Chait adds that this is a “kind of covered retreat, signaling the IRS scandal’s turn into a vague trope that conservatives use with other members of the tribe…to signal some dark beliefs they don’t need to back up.”
Indeed, elsewhere in the speech, McConnell actually makes this explicit, openly admitting that this scandal, at least as it reflects on Obama, is no longer about the specific behavior — scandalous or not — of living, breathing human beings, and more about something that’s been vaguely institutionalized throughout the administration. He says that here:
“As serious as the IRS scandal is, what we’re dealing with here is larger than the actions of one agency or any group of employees. This administration has institutionalized the practice of pitting bureaucrats against the very people they’re supposed to be serving, and it needs to stop.”
“I don’t believe that the president ever actually picked up a phone and told someone over at the IRS to slow-walk those applications or audit anybody. But the truth is, he didn’t have to. The message was clear enough.”
The thing is that at the outset of this scandal, there was a method to this kind of talk. Back when scandal-palooza was just getting started, GOP Rep. Mike Rogers — one of scandal-palooza’s ringleaders — made a very similar claim to that of McConnell, albeit in more subtle terms.

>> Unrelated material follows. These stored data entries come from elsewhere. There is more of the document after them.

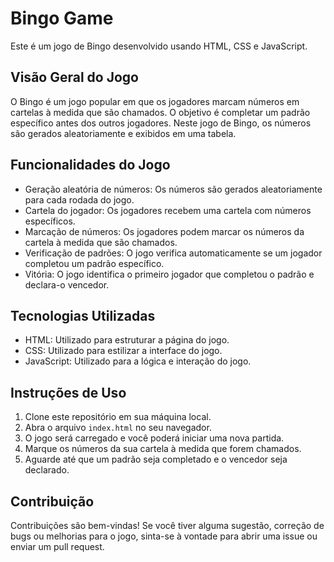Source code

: # Bingo Game

Este é um jogo de Bingo desenvolvido usando HTML, CSS e JavaScript.

## Visão Geral do Jogo

O Bingo é um jogo popular em que os jogadores marcam números em cartelas à medida que são chamados. O objetivo é completar um padrão específico antes dos outros jogadores. Neste jogo de Bingo, os números são gerados aleatoriamente e exibidos em uma tabela.

## Funcionalidades do Jogo

- Geração aleatória de números: Os números são gerados aleatoriamente para cada rodada do jogo.
- Cartela do jogador: Os jogadores recebem uma cartela com números específicos.
- Marcação de números: Os jogadores podem marcar os números da cartela à medida que são chamados.
- Verificação de padrões: O jogo verifica automaticamente se um jogador completou um padrão específico.
- Vitória: O jogo identifica o primeiro jogador que completou o padrão e declara-o vencedor.

## Tecnologias Utilizadas

- HTML: Utilizado para estruturar a página do jogo.
- CSS: Utilizado para estilizar a interface do jogo.
- JavaScript: Utilizado para a lógica e interação do jogo.

## Instruções de Uso

1. Clone este repositório em sua máquina local.
2. Abra o arquivo `index.html` no seu navegador.
3. O jogo será carregado e você poderá iniciar uma nova partida.
4. Marque os números da sua cartela à medida que forem chamados.
5. Aguarde até que um padrão seja completado e o vencedor seja declarado.

## Contribuição

Contribuições são bem-vindas! Se você tiver alguma sugestão, correção de bugs ou melhorias para o jogo, sinta-se à vontade para abrir uma issue ou enviar um pull request.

He argued: “the trouble here isn’t even the individual specific scandals, it’s this broader notion that there’s a pattern of this activity.”
The idea then was to create an atmosphere of scandal, in hopes of getting the press to place each and every new fact about the unfolding stories into that framework, with no sense of balance or perspective about how significant each new piece of information really was. That worked for a time, but GOP scandal overreach really did produce a media backlash of sorts, with the press doing a good job of picking apart the various stories and separating the scandal wheat from the chaff. (Those who remember the 1990s should be heartened by what we’ve seen. So far, at least.)
Darrell Issa’s selective release of transcripts, followed by the release by Dems on Issa’s Oversight Committee of full witness testimony that undercut Issa’s claims, seems to have further soured the media on GOP narratives hyping Nixonian presidential wrongdoing. Partly because of Issa’s game-playing — and partly because the very serious concerns raised by the NSA revelations intervened — the political press corps really does seem to have decided that Republican investigators have come up with nothing to tie the IRS targeting to the White House and that those initial leaks were little more than an effort to play them.
For now, at least, the media seems to have moved on. And so Mitch McConnell can now drop all pretenses and speak directly to the base in language only they can understand.